Some of the difficulties of image registration:
- Non-rigid deformation. When the features in one image have been stretched or squeezed in the sense that the feature has undergone more than just a simple translation and rotation.
- Intensity distortions. Different modalities (e.g. US and MRI) measure different physical phenomena to construct an image. These modalities may (and likely will) respond differently in intensity for the same feature in the image (e.g. in one modality, the feature may get linearly lighter from left to right, while in another, it gets exponentially darker).
- image patch: A small piece (generally rectangular) of a larger image. For example, you could examine 4x4 pixel patches of a 500x500 image.
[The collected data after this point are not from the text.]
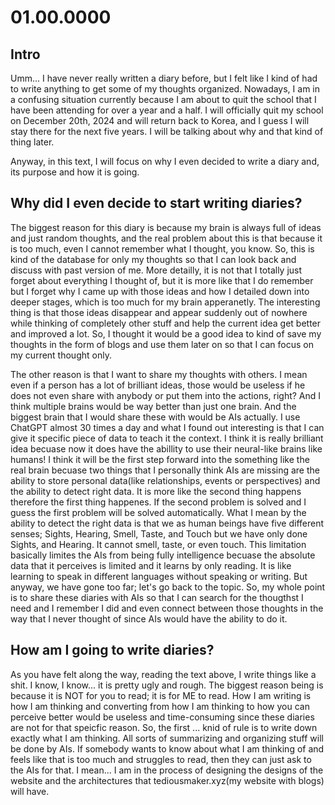 # 01.00.0000

## Intro

Umm... I have never really written a diary before, but I felt like I kind of had to write anything to get some of my thoughts organized. Nowadays, I am in a confusing situation currently because I am about to quit the school that I have been attending for over a year and a half. I will officially quit my school on December 20th, 2024 and will return back to Korea, and I guess I will stay there for the next five years. I will be talking about why and that kind of thing later.

Anyway, in this text, I will focus on why I even decided to write a diary and, its purpose and how it is going.

## Why did I even decide to start writing diaries?

The biggest reason for this diary is because my brain is always full of ideas and just random thoughts, and the real problem about this is that because it is too much, even I cannot remember what I thought, you know. So, this is kind of the database for only my thoughts so that I can look back and discuss with past version of me. More detailly, it is not that I totally just forget about everything I thought of, but it is more like that I do remember but I forget why I came up with those ideas and how I detailed down into deeper stages, which is too much for my brain apperanetly. The interesting thing is that those ideas disappear and appear suddenly out of nowhere while thinking of completely other stuff and help the current idea get better and improved a lot. So, I thought it would be a good idea to kind of save my thoughts in the form of blogs and use them later on so that I can focus on my current thought only.

The other reason is that I want to share my thoughts with others. I mean even if a person has a lot of brilliant ideas, those would be useless if he does not even share with anybody or put them into the actions, right? And I think multiple brains would be way better than just one brain. And the biggest brain that I would share these with would be AIs actually. I use ChatGPT almost 30 times a day and what I found out interesting is that I can give it specific piece of data to teach it the context. I think it is really brilliant idea becuase now it does have the abillity to use their neural-like brains like humans! I think it will be the first step forward into the something like the real brain becuase two things that I personally think AIs are missing are the ability to store personal data(like relationships, events or perspectives) and the ability to detect right data. It is more like the second thing happens therefore the first thing happenes. If the second problem is solved and I guess the first problem will be solved automatically. What I mean by the ability to detect the right data is that we as human beings have five different senses; Sights, Hearing, Smell, Taste, and Touch but we have only done Sights, and Hearing. It cannot smell, taste, or even touch. This limitation basically limites the AIs from being fully intelligence becuase the absolute data that it perceives is limited and it learns by only reading. It is like learning to speak in different languages without speaking or writing. But anyway, we have gone too far; let's go back to the topic. So, my whole point is to share these diaries with AIs so that I can search for the thougthst I need and I remember I did and even connect between those thoughts in the way that I never thought of since AIs would have the ability to do it.

## How am I going to write diaries?

As you have felt along the way, reading the text above, I write things like a shit. I know, I know... it is pretty ugly and rough. The biggest reason being is because it is NOT for you to read; it is for ME to read. How I am writing is how I am thinking and converting from how I am thinking to how you can perceive better would be useless and time-consuming since these diaries are not for that speicfic reason. So, the first ... knid of rule is to write down exactly what I am thinking. All sorts of summarizing and organizing stuff will be done by AIs. If somebody wants to know about what I am thinking of and feels like that is too much and struggles to read, then they can just ask to the AIs for that. I mean... I am in the process of designing the designs of the website and the architectures that tediousmaker.xyz(my website with blogs) will have.
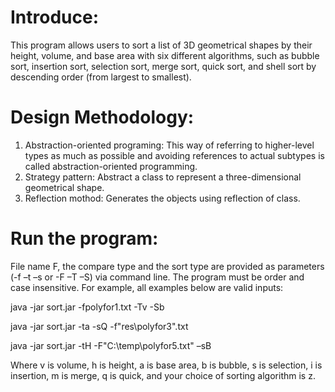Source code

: # Introduce:
This program allows users to sort a list of 3D geometrical shapes by their height, volume, and base area with six different algorithms, such as bubble sort, insertion sort, selection sort, merge sort, quick sort, and shell sort by descending order  (from largest to smallest).

# Design Methodology:
 1. Abstraction-oriented programing: This way of referring to higher-level types as much as possible and avoiding references to actual subtypes is called abstraction-oriented programming.
 2. Strategy pattern: Abstract a class to represent a three-dimensional geometrical shape.
 3. Reflection mothod: Generates the objects using reflection of class.
 
# Run the program:
 File name F, the compare type and the sort type are provided as parameters (-f –t –s or -F –T –S) via command line. The program must be order and case insensitive. For example, all examples below are valid inputs:
 
  java -jar sort.jar -fpolyfor1.txt -Tv -Sb
 
  java -jar sort.jar -ta -sQ -f"res\polyfor3".txt
 
  java -jar sort.jar -tH -F"C:\temp\polyfor5.txt" –sB
 
Where v is volume, h is height, a is base area, b is bubble, s is selection, i is insertion, m is merge, q is quick, and your choice of sorting algorithm is z.
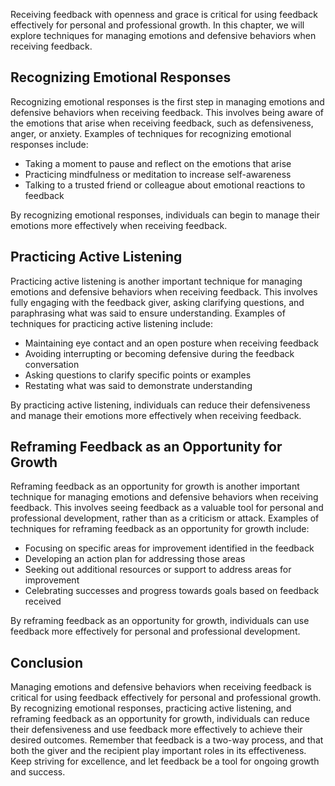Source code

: 
Receiving feedback with openness and grace is critical for using feedback effectively for personal and professional growth. In this chapter, we will explore techniques for managing emotions and defensive behaviors when receiving feedback.

Recognizing Emotional Responses
-------------------------------

Recognizing emotional responses is the first step in managing emotions and defensive behaviors when receiving feedback. This involves being aware of the emotions that arise when receiving feedback, such as defensiveness, anger, or anxiety. Examples of techniques for recognizing emotional responses include:

* Taking a moment to pause and reflect on the emotions that arise
* Practicing mindfulness or meditation to increase self-awareness
* Talking to a trusted friend or colleague about emotional reactions to feedback

By recognizing emotional responses, individuals can begin to manage their emotions more effectively when receiving feedback.

Practicing Active Listening
---------------------------

Practicing active listening is another important technique for managing emotions and defensive behaviors when receiving feedback. This involves fully engaging with the feedback giver, asking clarifying questions, and paraphrasing what was said to ensure understanding. Examples of techniques for practicing active listening include:

* Maintaining eye contact and an open posture when receiving feedback
* Avoiding interrupting or becoming defensive during the feedback conversation
* Asking questions to clarify specific points or examples
* Restating what was said to demonstrate understanding

By practicing active listening, individuals can reduce their defensiveness and manage their emotions more effectively when receiving feedback.

Reframing Feedback as an Opportunity for Growth
-----------------------------------------------

Reframing feedback as an opportunity for growth is another important technique for managing emotions and defensive behaviors when receiving feedback. This involves seeing feedback as a valuable tool for personal and professional development, rather than as a criticism or attack. Examples of techniques for reframing feedback as an opportunity for growth include:

* Focusing on specific areas for improvement identified in the feedback
* Developing an action plan for addressing those areas
* Seeking out additional resources or support to address areas for improvement
* Celebrating successes and progress towards goals based on feedback received

By reframing feedback as an opportunity for growth, individuals can use feedback more effectively for personal and professional development.

Conclusion
----------

Managing emotions and defensive behaviors when receiving feedback is critical for using feedback effectively for personal and professional growth. By recognizing emotional responses, practicing active listening, and reframing feedback as an opportunity for growth, individuals can reduce their defensiveness and use feedback more effectively to achieve their desired outcomes. Remember that feedback is a two-way process, and that both the giver and the recipient play important roles in its effectiveness. Keep striving for excellence, and let feedback be a tool for ongoing growth and success.
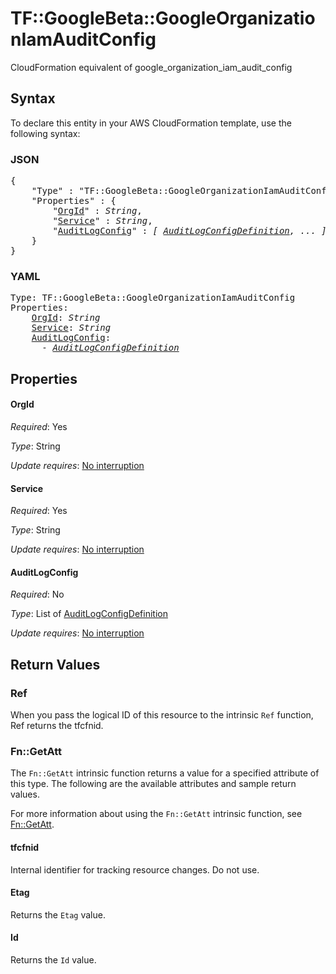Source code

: # TF::GoogleBeta::GoogleOrganizationIamAuditConfig

CloudFormation equivalent of google_organization_iam_audit_config

## Syntax

To declare this entity in your AWS CloudFormation template, use the following syntax:

### JSON

<pre>
{
    "Type" : "TF::GoogleBeta::GoogleOrganizationIamAuditConfig",
    "Properties" : {
        "<a href="#orgid" title="OrgId">OrgId</a>" : <i>String</i>,
        "<a href="#service" title="Service">Service</a>" : <i>String</i>,
        "<a href="#auditlogconfig" title="AuditLogConfig">AuditLogConfig</a>" : <i>[ <a href="auditlogconfigdefinition.md">AuditLogConfigDefinition</a>, ... ]</i>
    }
}
</pre>

### YAML

<pre>
Type: TF::GoogleBeta::GoogleOrganizationIamAuditConfig
Properties:
    <a href="#orgid" title="OrgId">OrgId</a>: <i>String</i>
    <a href="#service" title="Service">Service</a>: <i>String</i>
    <a href="#auditlogconfig" title="AuditLogConfig">AuditLogConfig</a>: <i>
      - <a href="auditlogconfigdefinition.md">AuditLogConfigDefinition</a></i>
</pre>

## Properties

#### OrgId

_Required_: Yes

_Type_: String

_Update requires_: [No interruption](https://docs.aws.amazon.com/AWSCloudFormation/latest/UserGuide/using-cfn-updating-stacks-update-behaviors.html#update-no-interrupt)

#### Service

_Required_: Yes

_Type_: String

_Update requires_: [No interruption](https://docs.aws.amazon.com/AWSCloudFormation/latest/UserGuide/using-cfn-updating-stacks-update-behaviors.html#update-no-interrupt)

#### AuditLogConfig

_Required_: No

_Type_: List of <a href="auditlogconfigdefinition.md">AuditLogConfigDefinition</a>

_Update requires_: [No interruption](https://docs.aws.amazon.com/AWSCloudFormation/latest/UserGuide/using-cfn-updating-stacks-update-behaviors.html#update-no-interrupt)

## Return Values

### Ref

When you pass the logical ID of this resource to the intrinsic `Ref` function, Ref returns the tfcfnid.

### Fn::GetAtt

The `Fn::GetAtt` intrinsic function returns a value for a specified attribute of this type. The following are the available attributes and sample return values.

For more information about using the `Fn::GetAtt` intrinsic function, see [Fn::GetAtt](https://docs.aws.amazon.com/AWSCloudFormation/latest/UserGuide/intrinsic-function-reference-getatt.html).

#### tfcfnid

Internal identifier for tracking resource changes. Do not use.

#### Etag

Returns the <code>Etag</code> value.

#### Id

Returns the <code>Id</code> value.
- kernel: A small image which is usually of a specific pattern, and is used in a convolution with another image to perform operations such as blurring, sharpening, and edge detection.
Types of Transformations
A transformation is rigid if it only contains translations and rotations.
A transformation is affine if it maps parallel lines onto parallel lines.
A transformation is projective if it maps lines onto lines.
A transformation is elastic if it maps lines onto curves.
MI (Mutual information) quantifies the information shared between two different images. It is different to cross-correlation in that the relationship between the two images does not have to be linear.
Image correlation becomes more difficult when the images have different modalities. A modality is a particular technique used to perform imaging. A typical example of image registration between images of different moldalities occurs in the medical domain with MR (magnetic resonance) and US (ultrasound) images.
- Modality Independent Neighbourhood Descriptor (MIND)
- Self-similarity Context (SSC)
- Consistent Overhead Byte Stuffing (COBS)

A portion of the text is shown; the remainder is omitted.